OPINION Appellant, Administrator, Ohio Bureau of Employment Services (OBES), appeals the decision of the Belmont County Court of Common Pleas reversing the decision of the Ohio Unemployment Compensation Board of Review and ordering appellant to pay unemployment compensation benefits to appellee, Angela Jacob.
Appellee worked for Ameritech Publishing (Ameritech) as an Advertising Sales Representative. Her duties consisted of soliciting new clients to purchase advertisement space in the Yellow Pages and encouraging current clients to renew or enlarge their advertising accounts. Chris Pinkerman (Pinkerman), Ameritech's Area Sales Manager, was appellee's immediate supervisor.
In February and March of 1997, appellee contacted First Service Federal Credit Union (First Service), in an effort to encourage that business to increase its advertisement space. Appellee's contact at First Service was Gina Perkins (Perkins). First Service already had advertised in the Yellow Pages, with monthly advertising costs of $39.00. Appellee persuaded First Service to increase its advertising to $147.50 per month. Perkins understood the $147.50 to represent the cost of advertising for a year, not a month.

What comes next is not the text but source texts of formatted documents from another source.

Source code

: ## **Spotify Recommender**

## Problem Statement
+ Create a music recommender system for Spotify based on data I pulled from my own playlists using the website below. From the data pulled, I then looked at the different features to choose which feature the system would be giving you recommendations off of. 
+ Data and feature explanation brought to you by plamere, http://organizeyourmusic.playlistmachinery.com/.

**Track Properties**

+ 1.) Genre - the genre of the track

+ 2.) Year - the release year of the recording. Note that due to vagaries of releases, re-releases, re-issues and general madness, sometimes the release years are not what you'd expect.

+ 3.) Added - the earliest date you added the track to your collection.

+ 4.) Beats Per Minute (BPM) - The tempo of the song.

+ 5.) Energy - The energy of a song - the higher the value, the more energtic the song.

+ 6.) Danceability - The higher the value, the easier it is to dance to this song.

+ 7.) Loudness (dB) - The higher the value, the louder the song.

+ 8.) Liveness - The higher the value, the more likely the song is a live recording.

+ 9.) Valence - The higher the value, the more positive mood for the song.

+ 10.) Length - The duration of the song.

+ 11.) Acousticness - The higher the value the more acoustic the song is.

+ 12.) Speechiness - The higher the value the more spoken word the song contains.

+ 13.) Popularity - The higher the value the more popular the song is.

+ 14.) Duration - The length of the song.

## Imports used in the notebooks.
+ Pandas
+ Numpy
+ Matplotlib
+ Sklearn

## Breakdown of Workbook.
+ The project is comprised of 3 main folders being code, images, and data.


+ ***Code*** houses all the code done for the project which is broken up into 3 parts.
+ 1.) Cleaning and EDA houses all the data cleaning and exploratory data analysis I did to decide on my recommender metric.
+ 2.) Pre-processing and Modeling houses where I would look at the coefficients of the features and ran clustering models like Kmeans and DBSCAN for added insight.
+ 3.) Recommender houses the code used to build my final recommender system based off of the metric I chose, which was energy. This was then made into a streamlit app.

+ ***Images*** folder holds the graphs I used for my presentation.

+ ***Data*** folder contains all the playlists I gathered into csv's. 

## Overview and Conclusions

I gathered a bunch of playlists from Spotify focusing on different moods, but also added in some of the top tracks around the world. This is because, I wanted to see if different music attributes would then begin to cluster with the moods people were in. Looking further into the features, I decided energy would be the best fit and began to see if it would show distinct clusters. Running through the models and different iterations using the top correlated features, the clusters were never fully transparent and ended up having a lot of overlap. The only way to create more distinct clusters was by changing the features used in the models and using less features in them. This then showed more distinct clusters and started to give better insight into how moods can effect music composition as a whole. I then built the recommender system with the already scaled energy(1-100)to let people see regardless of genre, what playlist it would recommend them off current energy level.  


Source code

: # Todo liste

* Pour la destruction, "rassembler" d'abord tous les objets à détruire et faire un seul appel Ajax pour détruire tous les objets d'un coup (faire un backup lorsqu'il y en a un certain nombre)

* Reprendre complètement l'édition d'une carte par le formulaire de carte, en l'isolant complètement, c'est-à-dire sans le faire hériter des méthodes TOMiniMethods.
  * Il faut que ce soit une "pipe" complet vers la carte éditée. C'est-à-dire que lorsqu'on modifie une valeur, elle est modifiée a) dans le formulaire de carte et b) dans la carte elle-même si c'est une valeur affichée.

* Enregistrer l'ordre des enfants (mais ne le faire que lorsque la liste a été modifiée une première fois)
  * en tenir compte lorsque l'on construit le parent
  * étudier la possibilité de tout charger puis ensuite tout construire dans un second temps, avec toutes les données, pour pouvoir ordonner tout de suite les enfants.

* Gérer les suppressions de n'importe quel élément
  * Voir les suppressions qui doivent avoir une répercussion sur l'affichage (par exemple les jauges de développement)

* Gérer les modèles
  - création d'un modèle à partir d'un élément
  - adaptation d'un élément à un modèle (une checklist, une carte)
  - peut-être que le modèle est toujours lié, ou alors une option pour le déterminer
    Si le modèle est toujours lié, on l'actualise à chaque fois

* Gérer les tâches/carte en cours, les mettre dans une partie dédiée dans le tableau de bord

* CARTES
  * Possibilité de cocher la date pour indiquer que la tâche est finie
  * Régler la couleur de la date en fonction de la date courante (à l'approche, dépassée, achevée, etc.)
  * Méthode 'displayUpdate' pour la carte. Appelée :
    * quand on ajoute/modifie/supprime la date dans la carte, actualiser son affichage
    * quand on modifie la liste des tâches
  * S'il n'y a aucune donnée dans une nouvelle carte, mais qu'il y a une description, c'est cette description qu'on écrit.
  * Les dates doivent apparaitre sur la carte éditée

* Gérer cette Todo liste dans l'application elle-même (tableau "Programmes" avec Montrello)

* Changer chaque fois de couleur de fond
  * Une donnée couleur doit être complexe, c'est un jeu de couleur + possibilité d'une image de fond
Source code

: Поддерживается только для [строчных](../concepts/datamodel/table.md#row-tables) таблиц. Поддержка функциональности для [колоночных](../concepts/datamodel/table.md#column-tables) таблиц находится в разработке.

On March 4, 1997, appellee had Perkins sign the Advertising Order. At the bottom of the page, above appellee's and Perkin's signatures, handwritten in large letters was "TOTAL $147.50." Appearing in the upper, right-hand side of the page were the typed words "MONTHLY RATE."
In April 1997, Ameritech sent First Service a confirmation letter thanking it for its business and informing it of the monthly charge amount. When Perkins discovered the charge was $147.50 per month, not per year, she immediately contacted appellee for an explanation. Appellee explained that the $147.50 represented a monthly rate. Perkins requested appellee to reduce the cost to conform with First Service's previous $39.00 per month rate.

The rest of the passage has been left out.